Butter 黄油 | 3 oz |
Onions(chopped) 洋葱(剁碎) | 3 oz |
Mushrooms(sliced) 蘑菇(切片) | 6 oz |
Flour 面粉 | 2 oz |
Chicken stock 鸡高汤 | 6 cups |
Heavy Cream 奶油 | 3 oz |
Salt 盐 | TT 适量 |
White pepper 白胡椒粉 | TT 适量 |
Parsley 香叶 | Garnish 装饰用 |
Heat the butter in a pot over medium heat. 在锅中将黄油加热。
Sweat the onions and mushrooms, but do not brown. 将黄油煸香,不要炒到焦黄。
Reserve a few pieces of mushroom for garnish. 取出几片蘑菇装饰用。
Add the flour and make a white roux. 加入面粉搅拌成白色面糊。
Add the stock and bring the soup to a boil. Turn it down to a simmer and let cook until the vegetables are tender. 加入高汤烧开,关小火慢煮直至蔬菜变软。
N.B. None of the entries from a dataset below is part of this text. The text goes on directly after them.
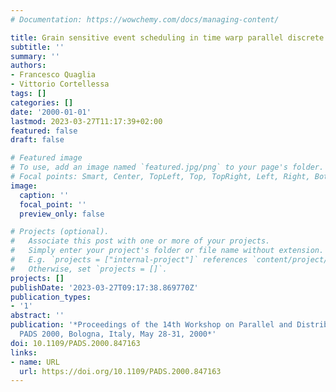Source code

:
 ```yaml
---
# Documentation: https://wowchemy.com/docs/managing-content/

title: Grain sensitive event scheduling in time warp parallel discrete event simulation
subtitle: ''
summary: ''
authors:
- Francesco Quaglia
- Vittorio Cortellessa
tags: []
categories: []
date: '2000-01-01'
lastmod: 2023-03-27T11:17:39+02:00
featured: false
draft: false

# Featured image
# To use, add an image named `featured.jpg/png` to your page's folder.
# Focal points: Smart, Center, TopLeft, Top, TopRight, Left, Right, BottomLeft, Bottom, BottomRight.
image:
  caption: ''
  focal_point: ''
  preview_only: false

# Projects (optional).
#   Associate this post with one or more of your projects.
#   Simply enter your project's folder or file name without extension.
#   E.g. `projects = ["internal-project"]` references `content/project/deep-learning/index.md`.
#   Otherwise, set `projects = []`.
projects: []
publishDate: '2023-03-27T09:17:38.869770Z'
publication_types:
- '1'
abstract: ''
publication: '*Proceedings of the 14th Workshop on Parallel and Distributed Simulation,
  PADS 2000, Bologna, Italy, May 28-31, 2000*'
doi: 10.1109/PADS.2000.847163
links:
- name: URL
  url: https://doi.org/10.1109/PADS.2000.847163
---
```

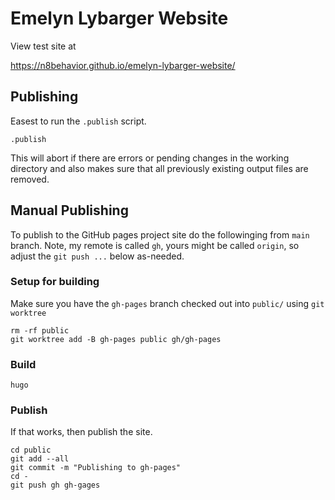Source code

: # Emelyn Lybarger Website

View test site at

https://n8behavior.github.io/emelyn-lybarger-website/

## Publishing

Easest to run the `.publish` script.

```
.publish
```

This will abort if there are errors or pending changes in the working directory and also makes sure that all previously existing output files are removed.

## Manual Publishing

To publish to the GitHub pages project site do the followinging from `main` branch.  Note, my remote is called `gh`, yours might be called `origin`, so adjust the `git push ...` below as-needed.

### Setup for building

Make sure you have the `gh-pages` branch checked out into `public/` using `git worktree`

```
rm -rf public
git worktree add -B gh-pages public gh/gh-pages
```

### Build

```
hugo
```

### Publish

If that works, then publish the site.

```
cd public
git add --all
git commit -m "Publishing to gh-pages"
cd -
git push gh gh-gages
```
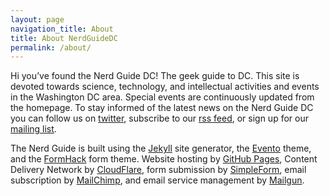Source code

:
 ```yaml
---
layout: page
navigation_title: About
title: About NerdGuideDC
permalink: /about/
---
```


Hi you’ve found the Nerd Guide DC! The geek guide to DC.
This site is devoted towards science, technology, and
intellectual activities and events in the Washington DC area.
Special events are continuously updated from the homepage.
To stay informed of the latest news on the Nerd Guide DC
you can follow us on [twitter](//twitter.com/drmajormccheese),
subscribe to our [rss feed](/feed.xml), or
sign up for our [mailing list](http://eepurl.com/bRLrNP).

The Nerd Guide is built using the
[Jekyll](//jekyllrb.com/) site generator, the
[Evento](//github.com/boyney123/evento) theme, and the
[FormHack](http://formhack.io) form theme. Website
hosting by [GitHub Pages](https://pages.github.com),
Content Delivery Network by [CloudFlare](https://www.cloudflare.com),
form submission by [SimpleForm](https://getsimpleform.com/),
email subscription by [MailChimp](http://mailchimp.com/),
and email service management by [Mailgun](https://www.mailgun.com/).
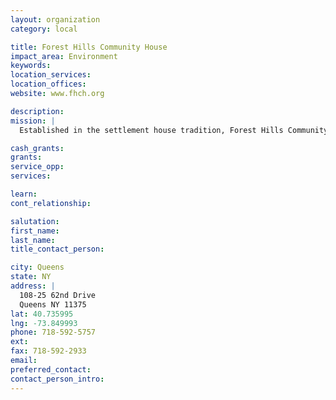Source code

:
 ```yaml
---
layout: organization
category: local

title: Forest Hills Community House
impact_area: Environment
keywords: 
location_services: 
location_offices: 
website: www.fhch.org

description: 
mission: |
  Established in the settlement house tradition, Forest Hills Community House embodies the core belief that all persons can and want to grow and that all can contribute. Through broad-based, innovative leadership, it offers programs and services which help all people improve their lives and work together to strengthen their communities.

cash_grants: 
grants: 
service_opp: 
services: 

learn: 
cont_relationship: 

salutation: 
first_name: 
last_name: 
title_contact_person: 

city: Queens
state: NY
address: |
  108-25 62nd Drive     
  Queens NY 11375
lat: 40.735995
lng: -73.849993
phone: 718-592-5757
ext: 
fax: 718-592-2933
email: 
preferred_contact: 
contact_person_intro: 
---
```

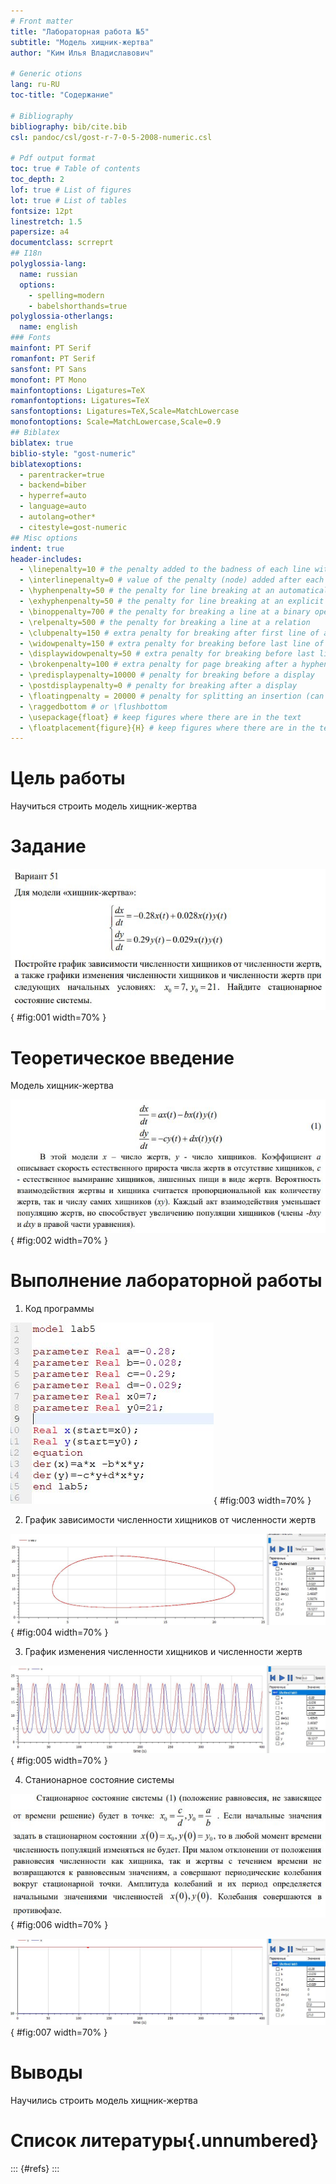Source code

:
 ```yaml
---
# Front matter
title: "Лабораторная работа №5"
subtitle: "Модель хищник-жертва"
author: "Ким Илья Владиславович"

# Generic otions
lang: ru-RU
toc-title: "Содержание"

# Bibliography
bibliography: bib/cite.bib
csl: pandoc/csl/gost-r-7-0-5-2008-numeric.csl

# Pdf output format
toc: true # Table of contents
toc_depth: 2
lof: true # List of figures
lot: true # List of tables
fontsize: 12pt
linestretch: 1.5
papersize: a4
documentclass: scrreprt
## I18n
polyglossia-lang:
  name: russian
  options:
	- spelling=modern
	- babelshorthands=true
polyglossia-otherlangs:
  name: english
### Fonts
mainfont: PT Serif
romanfont: PT Serif
sansfont: PT Sans
monofont: PT Mono
mainfontoptions: Ligatures=TeX
romanfontoptions: Ligatures=TeX
sansfontoptions: Ligatures=TeX,Scale=MatchLowercase
monofontoptions: Scale=MatchLowercase,Scale=0.9
## Biblatex
biblatex: true
biblio-style: "gost-numeric"
biblatexoptions:
  - parentracker=true
  - backend=biber
  - hyperref=auto
  - language=auto
  - autolang=other*
  - citestyle=gost-numeric
## Misc options
indent: true
header-includes:
  - \linepenalty=10 # the penalty added to the badness of each line within a paragraph (no associated penalty node) Increasing the value makes tex try to have fewer lines in the paragraph.
  - \interlinepenalty=0 # value of the penalty (node) added after each line of a paragraph.
  - \hyphenpenalty=50 # the penalty for line breaking at an automatically inserted hyphen
  - \exhyphenpenalty=50 # the penalty for line breaking at an explicit hyphen
  - \binoppenalty=700 # the penalty for breaking a line at a binary operator
  - \relpenalty=500 # the penalty for breaking a line at a relation
  - \clubpenalty=150 # extra penalty for breaking after first line of a paragraph
  - \widowpenalty=150 # extra penalty for breaking before last line of a paragraph
  - \displaywidowpenalty=50 # extra penalty for breaking before last line before a display math
  - \brokenpenalty=100 # extra penalty for page breaking after a hyphenated line
  - \predisplaypenalty=10000 # penalty for breaking before a display
  - \postdisplaypenalty=0 # penalty for breaking after a display
  - \floatingpenalty = 20000 # penalty for splitting an insertion (can only be split footnote in standard LaTeX)
  - \raggedbottom # or \flushbottom
  - \usepackage{float} # keep figures where there are in the text
  - \floatplacement{figure}{H} # keep figures where there are in the text
---
```


# Цель работы

Научиться строить модель хищник-жертва

# Задание

![Вариант](image/1.jpg){ #fig:001 width=70% }


# Теоретическое введение

Модель хищник-жертва

![](image/2.jpg){ #fig:002 width=70% }

# Выполнение лабораторной работы

1. Код программы

![](image/3.jpg){ #fig:003 width=70% }

2. График зависимости численности хищников от численности жертв

![](image/4.jpg){ #fig:004 width=70% }

3. График изменения численности хищников и численности жертв

![](image/7.jpg){ #fig:005 width=70% }

4. Станионарное состояние системы

![](image/8.jpg){ #fig:006 width=70% }

![](image/9.jpg){ #fig:007 width=70% }


# Выводы

Научились строить модель хищник-жертва

# Список литературы{.unnumbered}

::: {#refs}
:::
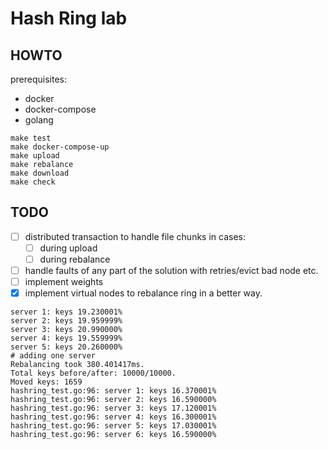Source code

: # Hash Ring lab
## HOWTO

prerequisites:
- docker
- docker-compose
- golang

```shell
make test
make docker-compose-up
make upload
make rebalance
make download
make check
```

## TODO

- [ ] distributed transaction to handle file chunks in cases:
  - [ ] during upload
  - [ ]  during rebalance
- [ ] handle faults of any part of the solution with retries/evict bad node etc.
- [ ] implement weights
- [x] implement virtual nodes to rebalance ring in a better way.
```shell
server 1: keys 19.230001%
server 2: keys 19.959999%
server 3: keys 20.990000%
server 4: keys 19.559999%
server 5: keys 20.260000%
# adding one server
Rebalancing took 380.401417ms. 
Total keys before/after: 10000/10000. 
Moved keys: 1659
hashring_test.go:96: server 1: keys 16.370001%
hashring_test.go:96: server 2: keys 16.590000%
hashring_test.go:96: server 3: keys 17.120001%
hashring_test.go:96: server 4: keys 16.300001%
hashring_test.go:96: server 5: keys 17.030001%
hashring_test.go:96: server 6: keys 16.590000%
```
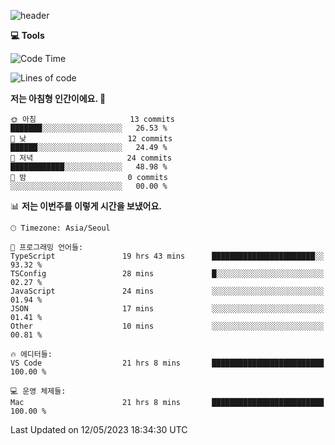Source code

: 
![header](https://capsule-render.vercel.app/api?type=waving&color=timeGradient&height=300&section=header&text=I'm%20Jiyeoun🖐&fontSize=54&section=header)


**💻 Tools**

<!--START_SECTION:waka-->
![Code Time](http://img.shields.io/badge/Code%20Time-297%20hrs%2031%20mins-blue)

![Lines of code](https://img.shields.io/badge/%EC%A0%80%EB%8A%94%20%EC%97%AC%ED%83%9C%EA%B9%8C%EC%A7%80%20-7.0%20thousand%20%EC%A4%84%EC%9D%98%20%EC%BD%94%EB%93%9C%EB%A5%BC%20%EC%9E%91%EC%84%B1%ED%96%88%EC%96%B4%EC%9A%94.-blue)

**저는 아침형 인간이에요. 🐤** 

```text
🌞 아침                     13 commits          ███████░░░░░░░░░░░░░░░░░░   26.53 % 
🌆 낮　                     12 commits          ██████░░░░░░░░░░░░░░░░░░░   24.49 % 
🌃 저녁                     24 commits          ████████████░░░░░░░░░░░░░   48.98 % 
🌙 밤　                     0 commits           ░░░░░░░░░░░░░░░░░░░░░░░░░   00.00 % 
```


📊 **저는 이번주를 이렇게 시간을 보냈어요.** 

```text
🕑︎ Timezone: Asia/Seoul

💬 프로그래밍 언어들: 
TypeScript               19 hrs 43 mins      ███████████████████████░░   93.32 % 
TSConfig                 28 mins             █░░░░░░░░░░░░░░░░░░░░░░░░   02.27 % 
JavaScript               24 mins             ░░░░░░░░░░░░░░░░░░░░░░░░░   01.94 % 
JSON                     17 mins             ░░░░░░░░░░░░░░░░░░░░░░░░░   01.41 % 
Other                    10 mins             ░░░░░░░░░░░░░░░░░░░░░░░░░   00.81 % 

🔥 에디터들: 
VS Code                  21 hrs 8 mins       █████████████████████████   100.00 % 

💻 운영 체제들: 
Mac                      21 hrs 8 mins       █████████████████████████   100.00 % 
```


 Last Updated on 12/05/2023 18:34:30 UTC
<!--END_SECTION:waka-->

<!--
**pajiyeee/pajiyeee** is a ✨ _special_ ✨ repository because its `README.md` (this file) appears on your GitHub profile.

Here are some ideas to get you started:

- 🔭 I’m currently working on ...
- 🌱 I’m currently learning ...
- 👯 I’m looking to collaborate on ...
- 🤔 I’m looking for help with ...
- 💬 Ask me about ...
- 📫 How to reach me: ...
- 😄 Pronouns: ...
- ⚡ Fun fact: ...
-->
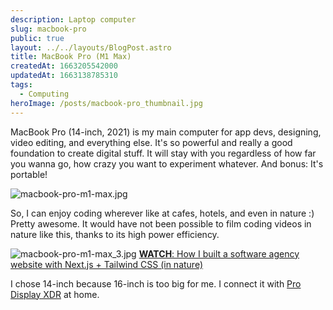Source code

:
 ```yaml
---
description: Laptop computer
slug: macbook-pro
public: true
layout: ../../layouts/BlogPost.astro
title: MacBook Pro (M1 Max)
createdAt: 1663205542000
updatedAt: 1663138785310
tags:
  - Computing
heroImage: /posts/macbook-pro_thumbnail.jpg
---
```



MacBook Pro (14-inch, 2021) is my main computer for app devs, designing, video editing, and everything else.
It's so powerful and really a good foundation to create digital stuff. It will stay with you regardless of how far you wanna go, how crazy you want to experiment whatever. And bonus: It's portable!

![macbook-pro-m1-max.jpg](/posts/macbook-pro_macbook-pro-m1-max-jpg.jpg)

So, I can enjoy coding wherever like at cafes, hotels, and even in nature :) Pretty awesome.
It would have not been possible to film coding videos in nature like this, thanks to its high power efficiency.

![macbook-pro-m1-max_3.jpg](/posts/macbook-pro_macbook-pro-m1-max-3-jpg.jpg)
[**WATCH**: How I built a software agency website with Next.js + Tailwind CSS (in nature)](https://www.youtube.com/watch?v=GznmPACXBlY)

I chose 14-inch because 16-inch is too big for me. I connect it with [Pro Display XDR](/posts/pro-display-xdr)
at home.
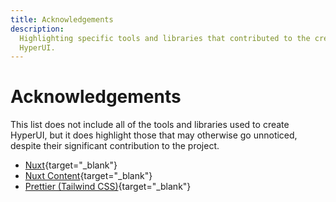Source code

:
 ```yaml
---
title: Acknowledgements
description:
  Highlighting specific tools and libraries that contributed to the creation of
  HyperUI.
---
```


# Acknowledgements

This list does not include all of the tools and libraries used to create
HyperUI, but it does highlight those that may otherwise go unnoticed, despite
their significant contribution to the project.

- [Nuxt](https://nuxt.com/){target="\_blank"}
- [Nuxt Content](https://content.nuxt.com/){target="\_blank"}
- [Prettier (Tailwind CSS)](https://github.com/tailwindlabs/prettier-plugin-tailwindcss){target="\_blank"}
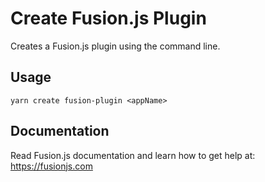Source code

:# Create Fusion.js Plugin

Creates a Fusion.js plugin using the command line.

## Usage

```
yarn create fusion-plugin <appName>
```

## Documentation

Read Fusion.js documentation and learn how to get help at: https://fusionjs.com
Puree the soup and then pass it through a china cap to get a smooth consistency. 将汤用电动搅拌器搅打并用粗目滤勺过滤成顺滑的糊状汤。
Heat the cream. Add the cream to the soup at the end to get the desired consistency. 将奶油加热加入汤中搅拌直至得到想要的稠度。
Season to taste and garnish with reserved mushrooms and fresh parsley. 加盐和胡椒粉调味并用蘑菇片和香叶装饰。